-- Problem to work on --
Each line from the one that contains "화진포에 가서 찍은 바다 사진" through the end of the entries should be repeated exactly, with nothing added.

[Recorded data]
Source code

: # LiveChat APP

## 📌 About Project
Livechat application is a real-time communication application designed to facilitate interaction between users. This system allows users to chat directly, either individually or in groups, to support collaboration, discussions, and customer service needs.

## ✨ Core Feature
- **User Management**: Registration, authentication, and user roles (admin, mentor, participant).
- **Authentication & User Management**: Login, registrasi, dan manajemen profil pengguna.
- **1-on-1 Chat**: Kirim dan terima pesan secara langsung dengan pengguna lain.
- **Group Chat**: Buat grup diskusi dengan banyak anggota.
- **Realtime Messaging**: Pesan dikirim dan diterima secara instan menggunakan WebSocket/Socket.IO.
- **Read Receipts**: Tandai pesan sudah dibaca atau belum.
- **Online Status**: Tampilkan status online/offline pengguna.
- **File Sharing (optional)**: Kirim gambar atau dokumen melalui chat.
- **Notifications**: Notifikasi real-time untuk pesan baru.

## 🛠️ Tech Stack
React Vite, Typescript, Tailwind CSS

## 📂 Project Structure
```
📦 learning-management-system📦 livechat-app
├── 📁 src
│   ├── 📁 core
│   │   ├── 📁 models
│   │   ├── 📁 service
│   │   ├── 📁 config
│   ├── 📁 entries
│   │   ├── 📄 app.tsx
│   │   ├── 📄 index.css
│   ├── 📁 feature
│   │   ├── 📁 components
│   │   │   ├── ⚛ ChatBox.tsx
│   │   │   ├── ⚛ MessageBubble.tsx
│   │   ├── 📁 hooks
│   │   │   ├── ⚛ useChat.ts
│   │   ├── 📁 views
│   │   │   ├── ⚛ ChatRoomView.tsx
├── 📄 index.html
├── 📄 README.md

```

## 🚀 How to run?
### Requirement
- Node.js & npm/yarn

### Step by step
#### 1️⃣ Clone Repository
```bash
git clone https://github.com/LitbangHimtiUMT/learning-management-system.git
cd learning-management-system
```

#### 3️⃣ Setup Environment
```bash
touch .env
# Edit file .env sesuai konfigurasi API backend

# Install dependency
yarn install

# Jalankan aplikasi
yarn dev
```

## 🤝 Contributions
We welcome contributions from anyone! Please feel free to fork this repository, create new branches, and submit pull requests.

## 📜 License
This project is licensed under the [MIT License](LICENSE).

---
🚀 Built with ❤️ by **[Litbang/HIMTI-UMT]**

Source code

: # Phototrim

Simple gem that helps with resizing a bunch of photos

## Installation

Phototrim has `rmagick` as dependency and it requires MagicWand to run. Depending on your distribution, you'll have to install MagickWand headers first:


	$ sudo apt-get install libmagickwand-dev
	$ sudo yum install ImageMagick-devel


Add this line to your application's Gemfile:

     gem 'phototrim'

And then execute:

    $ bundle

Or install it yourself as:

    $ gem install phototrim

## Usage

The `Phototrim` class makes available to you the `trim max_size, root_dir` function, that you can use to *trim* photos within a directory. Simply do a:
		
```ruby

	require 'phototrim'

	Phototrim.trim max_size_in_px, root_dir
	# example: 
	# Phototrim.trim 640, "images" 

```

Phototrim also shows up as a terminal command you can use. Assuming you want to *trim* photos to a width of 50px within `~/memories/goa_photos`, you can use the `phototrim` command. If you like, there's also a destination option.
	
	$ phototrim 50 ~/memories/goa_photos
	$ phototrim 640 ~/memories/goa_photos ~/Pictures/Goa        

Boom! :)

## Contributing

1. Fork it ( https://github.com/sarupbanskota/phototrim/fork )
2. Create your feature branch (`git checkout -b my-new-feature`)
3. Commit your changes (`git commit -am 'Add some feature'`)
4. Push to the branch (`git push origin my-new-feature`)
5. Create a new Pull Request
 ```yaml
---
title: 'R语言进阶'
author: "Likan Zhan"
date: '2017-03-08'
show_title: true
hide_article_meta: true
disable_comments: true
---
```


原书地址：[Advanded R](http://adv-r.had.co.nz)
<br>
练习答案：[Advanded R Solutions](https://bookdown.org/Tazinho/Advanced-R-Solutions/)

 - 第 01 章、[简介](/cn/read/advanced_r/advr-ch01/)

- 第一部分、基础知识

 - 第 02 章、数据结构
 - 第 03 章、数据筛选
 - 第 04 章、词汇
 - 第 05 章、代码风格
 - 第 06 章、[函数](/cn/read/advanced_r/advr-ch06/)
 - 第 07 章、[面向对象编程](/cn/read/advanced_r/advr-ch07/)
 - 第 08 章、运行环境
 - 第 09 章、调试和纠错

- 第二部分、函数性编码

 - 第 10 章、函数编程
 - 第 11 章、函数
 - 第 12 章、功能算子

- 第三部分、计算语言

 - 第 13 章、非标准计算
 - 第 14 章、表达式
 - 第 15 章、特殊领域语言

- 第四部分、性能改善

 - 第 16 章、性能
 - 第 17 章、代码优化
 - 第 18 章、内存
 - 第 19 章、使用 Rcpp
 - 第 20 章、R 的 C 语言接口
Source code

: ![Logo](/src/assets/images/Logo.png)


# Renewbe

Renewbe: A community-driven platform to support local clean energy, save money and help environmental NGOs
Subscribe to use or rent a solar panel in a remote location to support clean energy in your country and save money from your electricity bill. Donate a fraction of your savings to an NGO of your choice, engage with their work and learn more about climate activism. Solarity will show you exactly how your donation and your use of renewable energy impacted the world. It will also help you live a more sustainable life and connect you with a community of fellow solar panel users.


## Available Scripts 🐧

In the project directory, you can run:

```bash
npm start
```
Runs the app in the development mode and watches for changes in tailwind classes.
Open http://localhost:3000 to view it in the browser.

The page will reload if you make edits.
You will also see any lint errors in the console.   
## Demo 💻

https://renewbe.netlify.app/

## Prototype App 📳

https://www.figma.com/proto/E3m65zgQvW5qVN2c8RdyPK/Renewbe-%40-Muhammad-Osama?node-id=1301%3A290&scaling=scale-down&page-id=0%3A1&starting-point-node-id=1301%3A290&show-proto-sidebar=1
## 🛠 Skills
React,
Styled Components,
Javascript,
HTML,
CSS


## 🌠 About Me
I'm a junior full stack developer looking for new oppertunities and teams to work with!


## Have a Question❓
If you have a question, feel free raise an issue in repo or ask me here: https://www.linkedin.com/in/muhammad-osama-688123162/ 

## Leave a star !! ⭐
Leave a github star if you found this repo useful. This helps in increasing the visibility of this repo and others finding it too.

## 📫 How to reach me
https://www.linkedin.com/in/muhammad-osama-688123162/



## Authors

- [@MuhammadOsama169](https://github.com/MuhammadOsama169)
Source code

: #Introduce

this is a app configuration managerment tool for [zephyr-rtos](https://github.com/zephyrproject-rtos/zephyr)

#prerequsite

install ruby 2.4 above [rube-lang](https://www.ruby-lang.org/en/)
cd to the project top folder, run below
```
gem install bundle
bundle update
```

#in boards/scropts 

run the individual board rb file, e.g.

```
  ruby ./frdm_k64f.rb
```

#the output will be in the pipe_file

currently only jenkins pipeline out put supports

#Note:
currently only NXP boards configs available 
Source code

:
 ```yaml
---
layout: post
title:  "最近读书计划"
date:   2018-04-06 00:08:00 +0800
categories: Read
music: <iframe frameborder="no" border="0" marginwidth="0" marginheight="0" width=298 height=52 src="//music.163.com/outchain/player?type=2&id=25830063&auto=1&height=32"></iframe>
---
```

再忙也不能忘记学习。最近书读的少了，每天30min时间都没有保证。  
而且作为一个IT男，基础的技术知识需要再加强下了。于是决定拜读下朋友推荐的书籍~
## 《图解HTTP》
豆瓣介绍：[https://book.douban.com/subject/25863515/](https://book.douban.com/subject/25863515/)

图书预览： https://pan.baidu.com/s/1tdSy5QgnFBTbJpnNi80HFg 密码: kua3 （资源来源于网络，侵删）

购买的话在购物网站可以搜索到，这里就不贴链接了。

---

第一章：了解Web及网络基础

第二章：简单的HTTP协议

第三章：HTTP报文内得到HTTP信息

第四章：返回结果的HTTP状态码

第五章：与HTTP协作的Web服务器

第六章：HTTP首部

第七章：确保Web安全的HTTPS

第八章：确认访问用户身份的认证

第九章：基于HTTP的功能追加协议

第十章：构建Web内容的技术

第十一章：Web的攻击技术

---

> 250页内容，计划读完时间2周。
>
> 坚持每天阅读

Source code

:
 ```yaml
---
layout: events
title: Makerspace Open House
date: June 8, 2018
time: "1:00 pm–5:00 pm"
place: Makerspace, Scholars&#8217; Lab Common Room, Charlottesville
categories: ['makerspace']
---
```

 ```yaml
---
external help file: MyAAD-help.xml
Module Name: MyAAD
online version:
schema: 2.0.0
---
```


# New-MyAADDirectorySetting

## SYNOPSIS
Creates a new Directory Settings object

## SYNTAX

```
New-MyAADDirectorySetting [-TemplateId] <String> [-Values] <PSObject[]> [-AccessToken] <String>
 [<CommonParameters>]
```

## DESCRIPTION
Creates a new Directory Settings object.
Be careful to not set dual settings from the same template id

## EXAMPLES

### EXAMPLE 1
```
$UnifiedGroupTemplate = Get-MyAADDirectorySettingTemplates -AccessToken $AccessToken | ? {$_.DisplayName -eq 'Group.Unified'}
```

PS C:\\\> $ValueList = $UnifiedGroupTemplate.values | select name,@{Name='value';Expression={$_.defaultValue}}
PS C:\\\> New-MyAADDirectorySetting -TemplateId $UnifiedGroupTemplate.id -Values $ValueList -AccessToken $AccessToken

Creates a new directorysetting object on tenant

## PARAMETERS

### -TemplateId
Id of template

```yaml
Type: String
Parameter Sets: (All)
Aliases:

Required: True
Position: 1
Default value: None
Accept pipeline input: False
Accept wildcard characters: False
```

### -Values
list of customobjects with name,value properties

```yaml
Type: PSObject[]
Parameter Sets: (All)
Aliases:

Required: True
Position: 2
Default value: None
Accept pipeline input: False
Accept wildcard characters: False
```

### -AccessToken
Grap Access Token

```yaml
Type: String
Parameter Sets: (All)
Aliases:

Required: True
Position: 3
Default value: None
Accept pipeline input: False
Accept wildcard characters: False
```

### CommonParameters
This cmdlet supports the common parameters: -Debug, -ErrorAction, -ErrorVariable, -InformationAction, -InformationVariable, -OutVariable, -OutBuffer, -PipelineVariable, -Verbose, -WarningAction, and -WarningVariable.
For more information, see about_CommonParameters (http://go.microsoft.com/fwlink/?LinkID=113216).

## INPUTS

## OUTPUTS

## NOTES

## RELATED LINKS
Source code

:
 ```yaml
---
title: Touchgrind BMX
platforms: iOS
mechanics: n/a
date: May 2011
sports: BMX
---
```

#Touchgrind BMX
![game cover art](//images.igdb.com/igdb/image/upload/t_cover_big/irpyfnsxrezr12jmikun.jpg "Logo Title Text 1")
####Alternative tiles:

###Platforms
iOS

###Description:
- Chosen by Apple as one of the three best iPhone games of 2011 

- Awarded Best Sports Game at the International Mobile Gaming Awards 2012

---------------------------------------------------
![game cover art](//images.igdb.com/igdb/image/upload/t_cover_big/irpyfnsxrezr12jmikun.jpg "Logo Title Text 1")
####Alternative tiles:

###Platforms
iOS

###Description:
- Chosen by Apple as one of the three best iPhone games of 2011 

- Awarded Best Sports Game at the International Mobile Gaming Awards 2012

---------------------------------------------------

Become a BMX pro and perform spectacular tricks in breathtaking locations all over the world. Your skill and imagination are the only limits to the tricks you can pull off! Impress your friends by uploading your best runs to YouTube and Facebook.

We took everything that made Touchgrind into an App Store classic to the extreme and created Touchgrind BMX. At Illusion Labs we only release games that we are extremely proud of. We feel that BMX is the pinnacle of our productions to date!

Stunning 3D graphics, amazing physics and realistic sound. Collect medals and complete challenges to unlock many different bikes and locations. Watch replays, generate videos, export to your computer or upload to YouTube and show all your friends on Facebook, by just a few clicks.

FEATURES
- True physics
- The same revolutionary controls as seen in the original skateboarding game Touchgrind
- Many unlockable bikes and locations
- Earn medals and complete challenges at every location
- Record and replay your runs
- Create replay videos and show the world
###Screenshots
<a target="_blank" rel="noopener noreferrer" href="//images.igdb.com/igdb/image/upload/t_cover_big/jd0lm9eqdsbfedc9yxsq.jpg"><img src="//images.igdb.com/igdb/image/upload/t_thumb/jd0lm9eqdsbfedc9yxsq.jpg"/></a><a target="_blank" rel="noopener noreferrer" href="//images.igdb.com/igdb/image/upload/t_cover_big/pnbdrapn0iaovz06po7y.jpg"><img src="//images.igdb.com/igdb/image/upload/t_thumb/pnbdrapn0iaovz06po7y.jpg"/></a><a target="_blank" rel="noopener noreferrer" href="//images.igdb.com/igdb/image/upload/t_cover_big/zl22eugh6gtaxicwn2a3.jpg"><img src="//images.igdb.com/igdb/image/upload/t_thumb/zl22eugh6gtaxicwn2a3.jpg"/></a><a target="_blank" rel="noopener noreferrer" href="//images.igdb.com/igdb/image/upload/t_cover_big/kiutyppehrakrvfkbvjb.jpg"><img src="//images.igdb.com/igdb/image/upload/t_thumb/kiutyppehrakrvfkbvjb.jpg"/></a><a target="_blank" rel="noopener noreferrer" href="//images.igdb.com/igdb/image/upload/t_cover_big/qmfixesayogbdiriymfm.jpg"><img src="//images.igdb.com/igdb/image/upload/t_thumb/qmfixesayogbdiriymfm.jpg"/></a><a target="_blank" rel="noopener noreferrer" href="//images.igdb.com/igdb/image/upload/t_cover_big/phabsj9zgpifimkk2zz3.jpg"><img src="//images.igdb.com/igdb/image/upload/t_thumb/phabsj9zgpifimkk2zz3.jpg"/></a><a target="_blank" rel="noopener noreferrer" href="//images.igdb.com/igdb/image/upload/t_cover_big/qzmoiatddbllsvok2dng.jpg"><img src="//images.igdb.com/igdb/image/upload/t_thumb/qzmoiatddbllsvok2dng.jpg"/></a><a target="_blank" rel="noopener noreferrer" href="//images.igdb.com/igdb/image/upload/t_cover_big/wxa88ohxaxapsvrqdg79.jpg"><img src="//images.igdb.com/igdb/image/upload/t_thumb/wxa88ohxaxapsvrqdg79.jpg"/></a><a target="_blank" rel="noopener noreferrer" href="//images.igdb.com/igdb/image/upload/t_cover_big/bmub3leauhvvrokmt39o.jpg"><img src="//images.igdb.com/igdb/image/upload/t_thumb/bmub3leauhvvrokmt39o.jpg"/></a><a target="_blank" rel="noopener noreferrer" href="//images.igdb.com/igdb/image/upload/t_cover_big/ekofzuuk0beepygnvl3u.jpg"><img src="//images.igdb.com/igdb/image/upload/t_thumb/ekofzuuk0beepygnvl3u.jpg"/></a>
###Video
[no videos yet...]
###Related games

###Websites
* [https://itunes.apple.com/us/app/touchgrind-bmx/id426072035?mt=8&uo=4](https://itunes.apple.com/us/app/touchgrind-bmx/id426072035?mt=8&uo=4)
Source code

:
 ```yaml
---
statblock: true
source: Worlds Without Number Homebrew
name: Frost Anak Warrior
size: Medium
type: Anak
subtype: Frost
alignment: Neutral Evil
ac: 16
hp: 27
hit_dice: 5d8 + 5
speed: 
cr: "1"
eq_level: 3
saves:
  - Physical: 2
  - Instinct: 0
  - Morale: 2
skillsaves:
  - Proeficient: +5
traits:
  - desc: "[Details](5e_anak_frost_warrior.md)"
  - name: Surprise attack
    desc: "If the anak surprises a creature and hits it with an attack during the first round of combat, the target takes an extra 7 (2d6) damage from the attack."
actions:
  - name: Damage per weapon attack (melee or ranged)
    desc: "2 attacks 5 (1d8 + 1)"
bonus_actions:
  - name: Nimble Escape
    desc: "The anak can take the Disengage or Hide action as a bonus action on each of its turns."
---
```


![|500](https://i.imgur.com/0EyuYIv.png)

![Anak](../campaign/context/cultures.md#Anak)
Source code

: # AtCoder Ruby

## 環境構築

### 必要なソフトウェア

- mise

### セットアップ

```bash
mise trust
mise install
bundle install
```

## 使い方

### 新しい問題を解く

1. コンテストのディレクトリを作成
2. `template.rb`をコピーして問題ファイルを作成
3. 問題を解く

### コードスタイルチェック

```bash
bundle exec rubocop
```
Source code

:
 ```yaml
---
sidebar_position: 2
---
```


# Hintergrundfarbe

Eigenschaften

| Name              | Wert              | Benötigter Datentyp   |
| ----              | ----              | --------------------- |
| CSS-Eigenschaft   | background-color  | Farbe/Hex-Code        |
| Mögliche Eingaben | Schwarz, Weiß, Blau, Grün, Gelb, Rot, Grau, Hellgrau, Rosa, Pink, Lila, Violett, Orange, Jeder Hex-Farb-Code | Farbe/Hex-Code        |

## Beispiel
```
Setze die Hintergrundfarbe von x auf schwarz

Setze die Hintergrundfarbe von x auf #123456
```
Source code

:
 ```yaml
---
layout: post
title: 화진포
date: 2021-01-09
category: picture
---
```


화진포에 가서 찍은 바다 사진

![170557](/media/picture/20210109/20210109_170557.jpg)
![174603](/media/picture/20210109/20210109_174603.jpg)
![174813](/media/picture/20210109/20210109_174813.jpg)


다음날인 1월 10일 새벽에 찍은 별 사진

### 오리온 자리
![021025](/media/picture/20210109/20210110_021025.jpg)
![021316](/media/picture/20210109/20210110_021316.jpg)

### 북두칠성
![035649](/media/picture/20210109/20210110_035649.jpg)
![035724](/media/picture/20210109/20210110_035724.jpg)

-- Answer section --
화진포에 가서 찍은 바다 사진

![170557](/media/picture/20210109/20210109_170557.jpg)
![174603](/media/picture/20210109/20210109_174603.jpg)
![174813](/media/picture/20210109/20210109_174813.jpg)


다음날인 1월 10일 새벽에 찍은 별 사진

### 오리온 자리
![021025](/media/picture/20210109/20210110_021025.jpg)
![021316](/media/picture/20210109/20210110_021316.jpg)

### 북두칠성
![035649](/media/picture/20210109/20210110_035649.jpg)
![035724](/media/picture/20210109/20210110_035724.jpg)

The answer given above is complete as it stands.